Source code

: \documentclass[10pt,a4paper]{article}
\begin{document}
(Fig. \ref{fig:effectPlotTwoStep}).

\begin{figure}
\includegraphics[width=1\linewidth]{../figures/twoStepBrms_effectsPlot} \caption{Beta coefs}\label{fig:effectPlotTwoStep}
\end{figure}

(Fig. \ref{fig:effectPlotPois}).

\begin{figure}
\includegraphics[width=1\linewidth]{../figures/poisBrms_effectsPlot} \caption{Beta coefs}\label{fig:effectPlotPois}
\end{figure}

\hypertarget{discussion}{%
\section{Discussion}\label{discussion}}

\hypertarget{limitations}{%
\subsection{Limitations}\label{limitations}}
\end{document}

WHAT TO PRODUCE = Go through the data and copy each line exactly as it was written.

ANSWER TO THIS EXERCISE =
Source code

: \documentclass[10pt,a4paper]{article}
\begin{document}
(Fig. \ref{fig:effectPlotTwoStep}).

\begin{figure}
\includegraphics[width=1\linewidth]{../figures/twoStepBrms_effectsPlot} \caption{Beta coefs}\label{fig:effectPlotTwoStep}
\end{figure}

(Fig. \ref{fig:effectPlotPois}).

\begin{figure}
\includegraphics[width=1\linewidth]{../figures/poisBrms_effectsPlot} \caption{Beta coefs}\label{fig:effectPlotPois}
\end{figure}

\hypertarget{discussion}{%
\section{Discussion}\label{discussion}}

\hypertarget{limitations}{%
\subsection{Limitations}\label{limitations}}
\end{document}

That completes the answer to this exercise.